↓

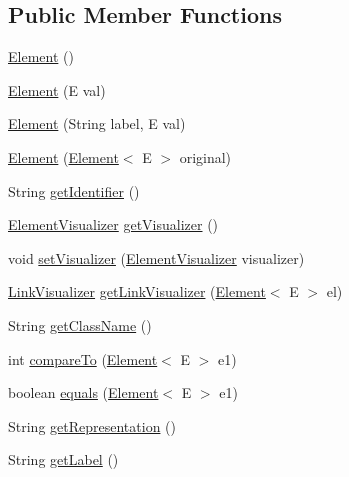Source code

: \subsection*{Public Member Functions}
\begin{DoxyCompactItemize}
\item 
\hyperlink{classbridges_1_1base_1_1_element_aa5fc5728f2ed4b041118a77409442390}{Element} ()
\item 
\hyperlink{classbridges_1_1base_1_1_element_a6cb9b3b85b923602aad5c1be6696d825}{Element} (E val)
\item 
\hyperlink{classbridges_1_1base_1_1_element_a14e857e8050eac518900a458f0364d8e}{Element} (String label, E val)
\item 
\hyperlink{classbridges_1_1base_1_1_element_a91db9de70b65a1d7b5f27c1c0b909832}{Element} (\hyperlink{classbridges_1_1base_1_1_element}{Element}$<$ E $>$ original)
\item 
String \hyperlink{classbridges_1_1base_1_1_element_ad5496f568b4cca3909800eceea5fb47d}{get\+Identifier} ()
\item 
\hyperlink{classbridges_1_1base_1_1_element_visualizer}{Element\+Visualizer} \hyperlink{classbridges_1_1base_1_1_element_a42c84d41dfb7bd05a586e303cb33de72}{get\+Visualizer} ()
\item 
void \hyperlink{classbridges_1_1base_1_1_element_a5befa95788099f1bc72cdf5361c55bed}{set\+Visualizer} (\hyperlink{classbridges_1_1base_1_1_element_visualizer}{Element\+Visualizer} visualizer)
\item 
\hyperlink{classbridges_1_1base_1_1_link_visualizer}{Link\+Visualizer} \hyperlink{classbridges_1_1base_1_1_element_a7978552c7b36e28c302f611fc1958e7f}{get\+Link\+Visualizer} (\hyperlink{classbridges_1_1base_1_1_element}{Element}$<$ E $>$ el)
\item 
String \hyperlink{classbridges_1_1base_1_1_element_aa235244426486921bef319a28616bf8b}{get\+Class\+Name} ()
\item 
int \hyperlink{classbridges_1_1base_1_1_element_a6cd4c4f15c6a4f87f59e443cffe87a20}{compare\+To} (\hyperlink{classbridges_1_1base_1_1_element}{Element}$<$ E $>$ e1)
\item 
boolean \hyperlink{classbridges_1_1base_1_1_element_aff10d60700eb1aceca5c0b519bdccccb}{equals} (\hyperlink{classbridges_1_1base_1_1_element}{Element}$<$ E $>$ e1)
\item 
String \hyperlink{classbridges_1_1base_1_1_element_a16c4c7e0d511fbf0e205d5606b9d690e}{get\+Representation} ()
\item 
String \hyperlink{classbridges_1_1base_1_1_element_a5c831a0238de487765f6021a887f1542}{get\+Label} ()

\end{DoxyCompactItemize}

↑
↓

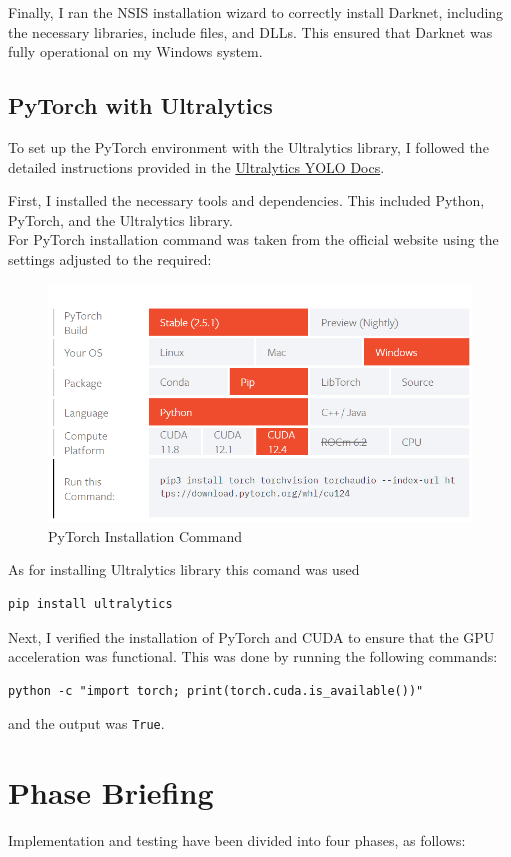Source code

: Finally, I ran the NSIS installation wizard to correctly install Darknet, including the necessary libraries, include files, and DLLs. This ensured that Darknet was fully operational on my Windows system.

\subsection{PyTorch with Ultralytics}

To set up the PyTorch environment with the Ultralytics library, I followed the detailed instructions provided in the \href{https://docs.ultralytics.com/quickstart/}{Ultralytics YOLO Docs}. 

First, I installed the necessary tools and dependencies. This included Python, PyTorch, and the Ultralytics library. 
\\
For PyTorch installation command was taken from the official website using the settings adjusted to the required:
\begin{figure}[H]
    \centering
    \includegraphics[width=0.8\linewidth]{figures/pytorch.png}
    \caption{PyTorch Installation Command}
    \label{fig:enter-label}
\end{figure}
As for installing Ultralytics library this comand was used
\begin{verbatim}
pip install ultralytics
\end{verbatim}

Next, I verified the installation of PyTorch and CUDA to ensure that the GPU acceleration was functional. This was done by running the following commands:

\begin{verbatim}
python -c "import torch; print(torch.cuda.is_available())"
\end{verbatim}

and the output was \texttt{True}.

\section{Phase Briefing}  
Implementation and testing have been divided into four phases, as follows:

↑

● **Work instruction**
Find "library" in the preceding records. Copy each line that holds it.

● **Exercise response**
To set up the PyTorch environment with the Ultralytics library, I followed the detailed instructions provided in the \href{https://docs.ultralytics.com/quickstart/}{Ultralytics YOLO Docs}. 
First, I installed the necessary tools and dependencies. This included Python, PyTorch, and the Ultralytics library. 
As for installing Ultralytics library this comand was used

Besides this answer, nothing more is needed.